En outre, le renoncement par l’Etat à son engagement de participation à la couverture du périphérique Porte de Vanves (XIVe) génère une dette de 41,9 M€, étant entendu que l’annonce du report de cette somme sur la couverture du périphérique Porte des Ternes-Porte de Champerret (XVJIe) n’a toujours pas été confirmée, provoquant un retard considérable de l’opération. Mais peut-être trouverez-vous l’occasion d’évoquer également ce dossier important avec Madame la Maire du XVIIe arrondissement?

Par ailleurs, 53 M€ cumulés depuis 2004 sont toujours dus par l’Etat, liés à la réforme de la taxe professionnelle de France Télécom. En effet, contrairement aux engagements pris par le gouvernement précédent, auquel vous apparteniez, la compensation prévue n’est pas versée intégralement à la Ville de Paris, pas plus d’ailleurs qu’à de nombreuses autres villes.

J’ajouterai qu’il manque encore 12 M€ au titre du Fonds de compensation de l’Allocation Personnalisée à l’Autonomie (APA) entre 2002 et 2004. Malgré le recours gracieux formé par la Ville de Paris en 2006, cette dette, là encore, demeure.

Enfin, comment ne pas évoquer la question emblématique du tramway, dont le succès auprès des usagers confirme à la fois l’utilité et l’adaptation à une ville largement impliquée dans le combat environnemental?

Je tenais donc à vous en informer : ce tramway passera à l’avenir par le XIIe arrondissement, puisque nous avons adapté le principe de son extension jusqu’à la Porte de la Chapelle. Or, cette prolongation ne reçoit pas un centime de financement de l’Etat, ce qui, à l’heure du « Grenelle de l’Environnement» semble incompréhensible.

Nous entendons d’ailleurs que l’extension du tramway se fasse jusqu’à la Porte d’Asnières : et sur ce tronçon supplémentaire, nous souhaitons, dans l’intérêt même des usagers parisiens et franciliens, que l’Etat apporte sa contribution financière.

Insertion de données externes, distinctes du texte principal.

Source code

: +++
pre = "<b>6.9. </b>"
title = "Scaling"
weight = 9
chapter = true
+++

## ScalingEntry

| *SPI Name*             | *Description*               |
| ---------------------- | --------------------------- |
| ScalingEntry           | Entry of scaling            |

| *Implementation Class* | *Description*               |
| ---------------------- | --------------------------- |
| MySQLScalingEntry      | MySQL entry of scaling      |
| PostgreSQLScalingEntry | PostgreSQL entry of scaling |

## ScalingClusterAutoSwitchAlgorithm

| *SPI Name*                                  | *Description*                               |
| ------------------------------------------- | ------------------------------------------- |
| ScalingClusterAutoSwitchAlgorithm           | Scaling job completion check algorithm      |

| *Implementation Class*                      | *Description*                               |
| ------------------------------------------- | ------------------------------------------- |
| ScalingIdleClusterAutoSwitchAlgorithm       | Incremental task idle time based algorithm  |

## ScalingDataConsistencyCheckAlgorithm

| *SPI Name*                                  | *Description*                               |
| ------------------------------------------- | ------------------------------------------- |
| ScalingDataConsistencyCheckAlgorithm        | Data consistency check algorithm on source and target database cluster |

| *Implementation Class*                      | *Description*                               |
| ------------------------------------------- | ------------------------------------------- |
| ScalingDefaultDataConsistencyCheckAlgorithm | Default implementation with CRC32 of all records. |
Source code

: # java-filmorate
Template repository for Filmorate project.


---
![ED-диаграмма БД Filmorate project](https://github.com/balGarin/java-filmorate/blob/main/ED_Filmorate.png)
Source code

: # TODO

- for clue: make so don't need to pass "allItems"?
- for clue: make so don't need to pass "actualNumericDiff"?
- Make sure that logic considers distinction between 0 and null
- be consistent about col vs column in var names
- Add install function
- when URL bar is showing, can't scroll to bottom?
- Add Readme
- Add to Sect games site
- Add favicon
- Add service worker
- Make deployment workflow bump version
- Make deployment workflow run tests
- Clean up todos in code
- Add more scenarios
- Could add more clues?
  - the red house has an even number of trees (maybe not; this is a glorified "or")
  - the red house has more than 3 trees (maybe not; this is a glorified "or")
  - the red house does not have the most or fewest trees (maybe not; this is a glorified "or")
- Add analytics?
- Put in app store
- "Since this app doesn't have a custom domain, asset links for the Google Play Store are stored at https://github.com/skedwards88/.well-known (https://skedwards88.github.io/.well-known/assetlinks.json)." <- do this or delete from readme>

A ce jour, le gouvernement s’est refusé à prendre le moindre engagement : je retiens néanmoins des propos récents du Président de la République, qu’il condamnait, à juste titre, le désengagement de l’Etat dans le financement des transports collectifs en France, depuis 2002.

Peut-être votre choix récent de vous confronter à la réalité des dossiers parisiens contribuera-t-il à faire enfin avancer ce projet majeur, auquel l’Etat, jusqu’à présent, n’a malheureusement répondu que par l’indifférence?

Je vous prie d’agréer, Madame la Ministre, l’expression de ma considération distinguée.